One more time… There were NO black confederate soldiers in Virginia! And I highly doubt there were any anywhere else other than the documented case of the New Orleans Regiment, which promptly defected and became the 1st US Colored, and two slave regiments assembled in South Carolina in the last days of the war.

What there were were slaves, who had been lent to the confederate Army in exchange for their Masters not having to serve. These slaves dug fortifications, latrines, and cooked for white confederate troops. They did not carry guns, they did not fight… AND THEY DIED a lot, from diseases infecting the camps. During the siege of Petersberg and Richmond near the end of the war, free blacks were impressed into service, often at gunpoint to dig fortifications.

The question here is why is Virginia using a “history textbook” written by someone who isn’t even a historian? Who is stupid enough (or racist enough) to quote a widely debunked fairy tale used to bolster the Southern Myth…

What it looks like here is that neo-confederate racist Republicans who hold the Virginia Governor’s office are screwing up Virginia’s textbooks the same way the clowns did to Texas’ there.

Black confederates in Civil War? Sure there were...

Virginia 4th-grade textbook criticized over claims on black Confederate soldiers

A textbook distributed to Virginia fourth-graders says that thousands of African Americans fought for the South during the Civil War — a claim rejected by most historians but often made by groups seeking to play down slavery’s role as a cause of the conflict.

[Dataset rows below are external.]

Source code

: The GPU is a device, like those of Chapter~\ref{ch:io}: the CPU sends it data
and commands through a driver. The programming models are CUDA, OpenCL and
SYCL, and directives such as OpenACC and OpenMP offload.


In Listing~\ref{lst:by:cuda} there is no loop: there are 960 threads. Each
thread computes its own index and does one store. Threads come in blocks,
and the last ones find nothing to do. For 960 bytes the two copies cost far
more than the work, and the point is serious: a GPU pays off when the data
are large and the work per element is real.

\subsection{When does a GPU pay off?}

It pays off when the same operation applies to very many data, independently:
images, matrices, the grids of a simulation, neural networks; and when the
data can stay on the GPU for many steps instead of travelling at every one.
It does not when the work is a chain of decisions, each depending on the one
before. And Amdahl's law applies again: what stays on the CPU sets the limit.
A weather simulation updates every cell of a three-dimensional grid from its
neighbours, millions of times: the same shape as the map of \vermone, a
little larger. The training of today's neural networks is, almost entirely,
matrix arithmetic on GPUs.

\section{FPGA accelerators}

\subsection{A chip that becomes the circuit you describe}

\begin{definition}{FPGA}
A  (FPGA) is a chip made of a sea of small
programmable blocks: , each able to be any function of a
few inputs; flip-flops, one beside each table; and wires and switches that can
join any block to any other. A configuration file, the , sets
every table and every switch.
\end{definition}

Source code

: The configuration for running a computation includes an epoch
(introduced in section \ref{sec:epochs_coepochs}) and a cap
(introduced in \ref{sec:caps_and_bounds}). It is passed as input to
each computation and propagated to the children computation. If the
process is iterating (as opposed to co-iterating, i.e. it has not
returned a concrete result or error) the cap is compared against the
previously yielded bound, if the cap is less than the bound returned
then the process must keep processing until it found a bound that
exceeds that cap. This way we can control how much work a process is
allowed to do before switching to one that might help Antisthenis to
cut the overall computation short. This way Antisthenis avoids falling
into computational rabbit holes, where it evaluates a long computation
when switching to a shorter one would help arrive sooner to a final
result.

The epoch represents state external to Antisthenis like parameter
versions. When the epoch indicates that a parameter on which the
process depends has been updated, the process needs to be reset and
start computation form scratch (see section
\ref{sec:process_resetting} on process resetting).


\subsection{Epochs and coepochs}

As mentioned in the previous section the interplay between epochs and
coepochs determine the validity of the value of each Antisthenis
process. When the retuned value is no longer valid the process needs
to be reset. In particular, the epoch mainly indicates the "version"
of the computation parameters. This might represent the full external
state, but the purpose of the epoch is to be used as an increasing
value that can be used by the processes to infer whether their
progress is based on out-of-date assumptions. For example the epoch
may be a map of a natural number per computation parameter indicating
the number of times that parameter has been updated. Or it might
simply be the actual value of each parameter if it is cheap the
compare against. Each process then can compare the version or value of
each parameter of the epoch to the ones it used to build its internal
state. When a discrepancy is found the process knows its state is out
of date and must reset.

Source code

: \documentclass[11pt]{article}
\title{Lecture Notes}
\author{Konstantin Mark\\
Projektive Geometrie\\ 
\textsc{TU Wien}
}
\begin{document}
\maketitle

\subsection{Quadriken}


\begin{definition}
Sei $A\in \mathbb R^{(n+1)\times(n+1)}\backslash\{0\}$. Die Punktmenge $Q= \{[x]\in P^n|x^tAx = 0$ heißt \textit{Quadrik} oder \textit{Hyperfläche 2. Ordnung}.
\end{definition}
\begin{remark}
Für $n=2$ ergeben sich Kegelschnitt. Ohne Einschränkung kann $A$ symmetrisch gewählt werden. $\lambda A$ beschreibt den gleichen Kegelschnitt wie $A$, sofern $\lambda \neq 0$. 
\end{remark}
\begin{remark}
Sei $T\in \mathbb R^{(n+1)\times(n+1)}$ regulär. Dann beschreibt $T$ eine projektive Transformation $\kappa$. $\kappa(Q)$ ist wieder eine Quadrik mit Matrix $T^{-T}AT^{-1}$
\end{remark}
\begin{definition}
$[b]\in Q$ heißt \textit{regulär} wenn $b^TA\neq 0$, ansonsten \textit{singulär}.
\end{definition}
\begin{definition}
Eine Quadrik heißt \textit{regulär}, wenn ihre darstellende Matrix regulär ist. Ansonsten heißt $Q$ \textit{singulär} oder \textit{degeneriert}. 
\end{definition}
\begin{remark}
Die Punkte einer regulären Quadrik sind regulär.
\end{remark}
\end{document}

The passage appears in “Our Virginia: Past and Present,” which was distributed in the state’s public elementary schools for the first time last month. The author, Joy Masoff, who is not a trained historian but has written several books, said she found the information about black Confederate soldiers primarily through Internet research, which turned up work by members of the Sons of Confederate Veterans.

Scholars are nearly unanimous in calling these accounts of black Confederate soldiers a misrepresentation of history. Virginia education officials, after being told by The Washington Post of the issues related to the textbook, said that the vetting of the book was flawed and that they will contact school districts across the state to caution them against teaching the passage.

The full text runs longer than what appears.